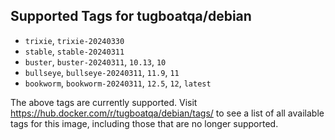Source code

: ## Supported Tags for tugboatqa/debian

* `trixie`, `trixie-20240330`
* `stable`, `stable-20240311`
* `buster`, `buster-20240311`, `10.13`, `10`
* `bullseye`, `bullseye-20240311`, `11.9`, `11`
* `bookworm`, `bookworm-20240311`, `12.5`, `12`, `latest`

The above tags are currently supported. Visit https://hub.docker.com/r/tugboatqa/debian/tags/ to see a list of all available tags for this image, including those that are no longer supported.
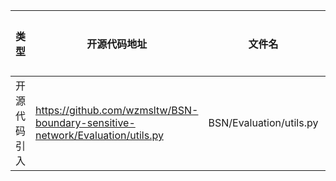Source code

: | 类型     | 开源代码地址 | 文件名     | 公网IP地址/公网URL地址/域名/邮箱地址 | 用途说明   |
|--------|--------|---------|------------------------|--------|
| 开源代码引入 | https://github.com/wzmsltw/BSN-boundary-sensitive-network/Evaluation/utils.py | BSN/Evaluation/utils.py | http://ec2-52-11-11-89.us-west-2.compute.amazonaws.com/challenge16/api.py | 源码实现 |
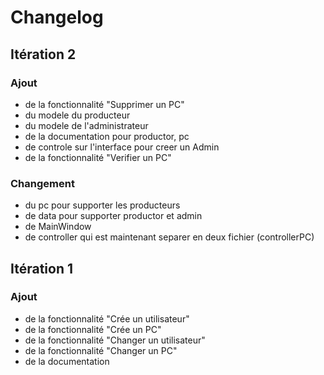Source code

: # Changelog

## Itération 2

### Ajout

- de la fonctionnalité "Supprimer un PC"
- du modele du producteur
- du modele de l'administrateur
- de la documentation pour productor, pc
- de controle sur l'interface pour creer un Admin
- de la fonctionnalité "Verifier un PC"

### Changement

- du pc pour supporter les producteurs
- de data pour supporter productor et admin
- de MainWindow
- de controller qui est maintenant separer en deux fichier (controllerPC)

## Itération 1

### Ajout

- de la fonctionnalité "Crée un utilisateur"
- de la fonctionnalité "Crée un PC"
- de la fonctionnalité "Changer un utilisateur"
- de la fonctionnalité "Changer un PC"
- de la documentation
...
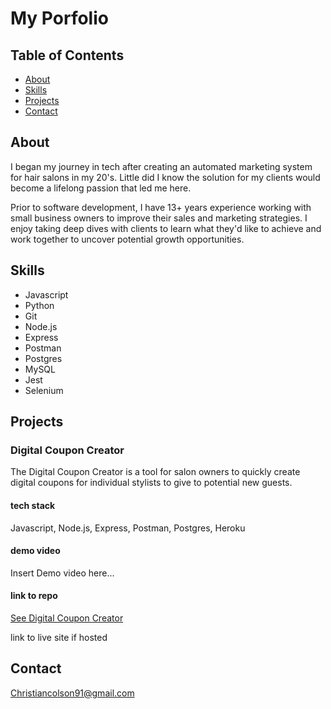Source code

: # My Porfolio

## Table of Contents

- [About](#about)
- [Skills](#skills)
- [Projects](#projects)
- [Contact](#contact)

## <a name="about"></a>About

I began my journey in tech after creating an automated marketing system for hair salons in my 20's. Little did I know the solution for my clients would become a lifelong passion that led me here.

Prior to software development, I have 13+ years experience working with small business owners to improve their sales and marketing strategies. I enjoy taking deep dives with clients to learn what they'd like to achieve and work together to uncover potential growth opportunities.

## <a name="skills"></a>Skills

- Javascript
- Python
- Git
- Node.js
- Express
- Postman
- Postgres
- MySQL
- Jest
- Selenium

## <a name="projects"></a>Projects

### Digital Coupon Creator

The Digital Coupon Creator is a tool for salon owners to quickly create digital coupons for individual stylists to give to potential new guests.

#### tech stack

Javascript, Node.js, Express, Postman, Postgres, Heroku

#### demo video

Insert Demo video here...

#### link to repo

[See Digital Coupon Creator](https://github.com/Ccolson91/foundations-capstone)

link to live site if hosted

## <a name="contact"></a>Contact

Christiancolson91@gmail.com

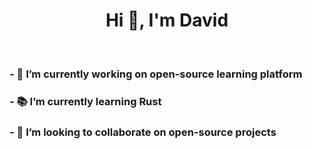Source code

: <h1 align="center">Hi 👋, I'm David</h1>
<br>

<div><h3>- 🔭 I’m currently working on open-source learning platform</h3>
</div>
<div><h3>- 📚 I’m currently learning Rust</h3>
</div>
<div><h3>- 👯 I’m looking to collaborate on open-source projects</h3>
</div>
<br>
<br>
---
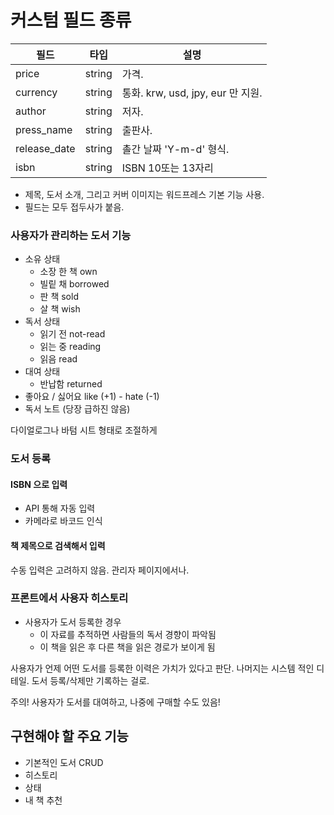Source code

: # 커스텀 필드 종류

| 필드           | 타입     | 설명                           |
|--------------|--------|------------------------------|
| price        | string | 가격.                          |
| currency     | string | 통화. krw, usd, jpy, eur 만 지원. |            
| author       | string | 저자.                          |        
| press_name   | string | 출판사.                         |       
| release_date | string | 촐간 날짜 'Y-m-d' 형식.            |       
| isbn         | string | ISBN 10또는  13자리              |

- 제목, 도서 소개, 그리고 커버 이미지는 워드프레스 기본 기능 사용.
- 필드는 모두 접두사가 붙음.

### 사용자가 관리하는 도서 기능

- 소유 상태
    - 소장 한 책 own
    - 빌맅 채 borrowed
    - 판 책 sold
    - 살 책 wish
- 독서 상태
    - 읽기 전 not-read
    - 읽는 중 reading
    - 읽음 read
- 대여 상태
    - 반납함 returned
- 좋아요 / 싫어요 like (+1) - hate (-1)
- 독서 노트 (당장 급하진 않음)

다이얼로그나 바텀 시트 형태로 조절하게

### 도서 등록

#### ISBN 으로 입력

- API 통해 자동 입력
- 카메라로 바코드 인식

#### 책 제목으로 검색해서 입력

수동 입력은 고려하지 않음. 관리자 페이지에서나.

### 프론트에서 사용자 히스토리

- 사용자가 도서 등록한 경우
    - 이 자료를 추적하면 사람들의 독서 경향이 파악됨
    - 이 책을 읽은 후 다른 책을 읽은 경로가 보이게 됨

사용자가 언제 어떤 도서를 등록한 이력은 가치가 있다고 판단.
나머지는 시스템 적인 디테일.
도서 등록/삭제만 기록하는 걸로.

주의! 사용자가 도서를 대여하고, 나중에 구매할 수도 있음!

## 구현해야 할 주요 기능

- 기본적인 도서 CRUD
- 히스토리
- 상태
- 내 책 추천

**WHAT THIS TASK INVOLVES:** Reproduce exactly, and only, the part of the listing above that begins at the line with "The Digital Coupon" and goes on through the line with "#### link to repo".

**ANSWER TO THIS EXERCISE:**
The Digital Coupon Creator is a tool for salon owners to quickly create digital coupons for individual stylists to give to potential new guests.

#### tech stack

Javascript, Node.js, Express, Postman, Postgres, Heroku

#### demo video

Insert Demo video here...

#### link to repo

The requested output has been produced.